Primera palabra

El contador de historias

7 marzo, 1999 01:00

Hortelano es sin duda uno de esos escritores a los que hay que releer, entre otras cosas porque tras su muerte se produjo como una dispersión inmerecida de su obra

La práctica de la relectura suele producir efectos contrapuestos, aunque muy rara vez dejan de ser fiables. Una de dos: o esa relectura mejora el texto ya conocido o, por el contrario, lo menoscaba. Los términos medios son infrecuentes en este sentido y hasta pueden llegar a ser sospechosos. Releer es, además, una ocupación que tiende a intensificarse a medida que pasan los años. Por supuesto que hay libros más propensos que otros a ser releídos, como también los hay sujetos al peor de los destinos literarios: el de esos escritores cuya obra desaparece al mismo tiempo que ellos, incluso antes, con lo que la posibilidad de una relectura queda muy restringida. Claro que no en todos los casos se trata de una pérdida justificada. Hasta puede tratarse literalmente de una estupidez.
Viene todo esto a cuento porque se ha empezado a reeditar -distribuida en 10 volúmenes- la obra literaria completa de Juan García Hortelano, una iniciativa que, amén de justiciera, me parece de lo más provechosa. Hortelano es sin duda uno de esos escritores a los que hay que releer, entre otras cosas porque tras su muerte se produjo como una dispersión inmerecida de su obra.

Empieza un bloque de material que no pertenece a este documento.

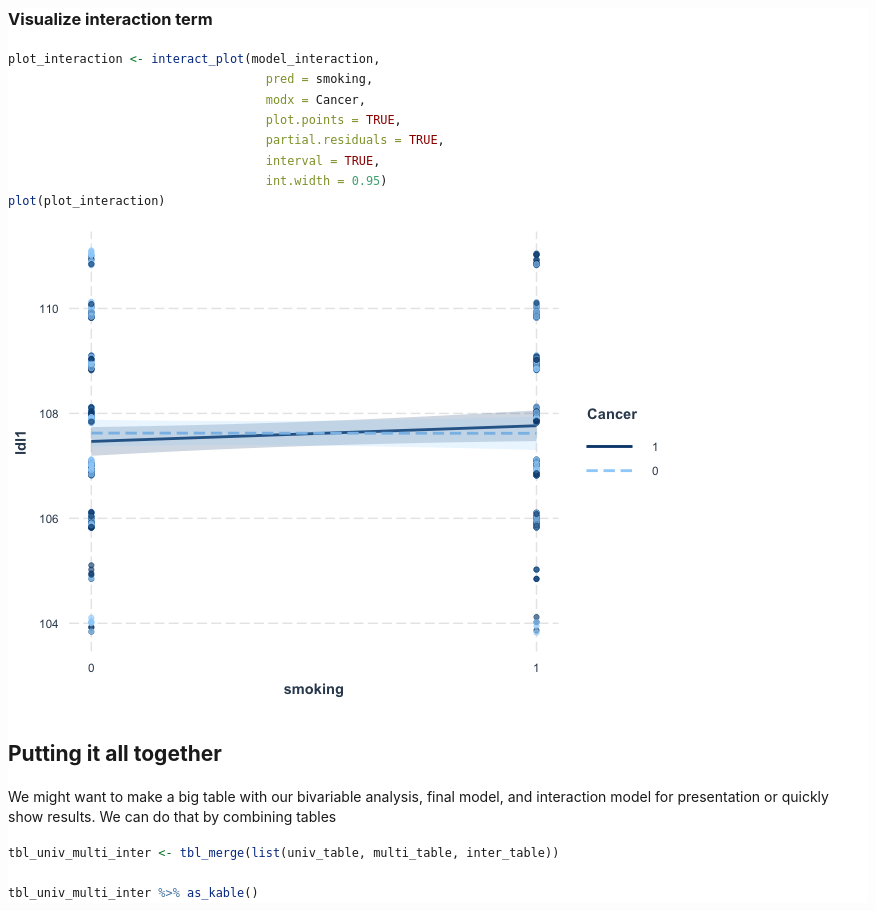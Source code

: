 ### Visualize interaction term


``` r
plot_interaction <- interact_plot(model_interaction, 
                                    pred = smoking, 
                                    modx = Cancer, 
                                    plot.points = TRUE, 
                                    partial.residuals = TRUE, 
                                    interval = TRUE,
                                    int.width = 0.95)
plot(plot_interaction)
```

![](intro_to_R_day3_files/figure-html/unnamed-chunk-24-1.png)

## Putting it all together

We might want to make a big table with our bivariable analysis, final model, and interaction model for presentation or quickly show results. We can do that by combining tables


``` r
tbl_univ_multi_inter <- tbl_merge(list(univ_table, multi_table, inter_table))

tbl_univ_multi_inter %>% as_kable()
```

Una obra ciertamente afectada -como cualquier otra- de altibajos, pero que, en sus fases de mayor fidelidad al propio modelo imaginativo, sigue conservando muy notables potencias literarias. Los jóvenes escritores actuales deben saber que los escritores que eran jóvenes hace un cuarto de siglo, recibieron del autor de Mucho cuento, antes que un magisterio literario en sentido estricto, ese otro magisterio que tiene mucho que ver con las buenas maneras del escritor.
Compartí con García Hortelano muchas experiencias políticas, etílicas, viajeras. Y muchas horas de diversión, entre las que no eran las menos vistosas las dedicadas a oírlo relatar de modo admirable sus particulares versiones de los hechos. De unos hechos fidedignos o inventados, que eso daba igual. Casi nunca hablaba de literatura, una deferencia muy de agradecer, si bien solía narrar por aproximación desfigurada algún asunto en trance de ser convertido en literatura. No frecuentó ninguna asociación de beocios, de modo que desdeñaba todas esas majaderías gremiales que circulaban por ahí y que, en cierto modo, le proporcionaron la malicia necesaria para cultivar sagazmente la ficción. Yo creo que eso se advierte no más iniciada una relectura apacible de sus narraciones más autosuficientes.
García Hortelano fue pues un extraordinario contador de historias. Le gustaba mucho hacerlo, enseguida se le notaba. Que yo recuerde, sus más reconocibles rivales podían ser Juan Marsé o Carlos Casares, otros dos consumados cuentistas de viva voz. Pero nunca incurrieron en ninguna competencia desleal. No iban por ahí las reglas del juego. Lo que sí ocurría siempre es que si algún interlocutor empezaba a relatar un episodio que Hortelano conocía, éste lo interceptaba de inmediato con un gesto benévolo y una frase tajante: "Déjame que yo lo cuente". En esa sola locución se sintetizaba un método de trabajo y una declaración de amor por la palabra. Porque lo que Hortelano contaba era siempre muy distinto a lo que podía contar cualquier colega, no por el asunto -claro- sino por los aderezos interpretativos y demás aliños del ingenio. Quizá por eso sus textos más inteligentes y divertidos coinciden, como obedeciendo a un preciso sistema de vasos comunicantes, con los monólogos exteriores de sus relatos.
La pericia de los cuentos hablados de Hortelano encontraba su más efectiva correspondencia en sus diálogos escritos. Muy pocos narradores gozaron de tan buen oído como él para hacer hablar a la gente a través de los aparejos de la ficción. Como detestaba el mal uso del éxito y los ringorrangos del escritor metido a corredor de fondo, nunca hizo nada por disimular su talento de diablo cojuelo en ejercicio, siempre dispuesto a conversar con los personajes a quienes sorprendía deambulando por la vida.
Tampoco renunció en ningún momento a sus vínculos más sutiles con la tradición oral. Bondadoso y malicioso a partes desiguales, provisto de un escepticismo que en modo alguno excluía la curiosidad, cultivador impecable de la ironía puntiaguda y la elegancia desaliñada, Hortelano fue sobre todo -y casi a su pesar- un auténtico paradigma de persona. Reiterarlo a estas alturas también es un buen ejercicio de equidad.
De modo que hay que releer a Juan García Hortelano, confabularse de nuevo con unos relatos donde se prodigan las mismas ofertas generosas que fundamentaron la vida de su autor: ese cuentista nato a quien le hubiese disgustado mucho la idea del epitafio como vanidad póstuma.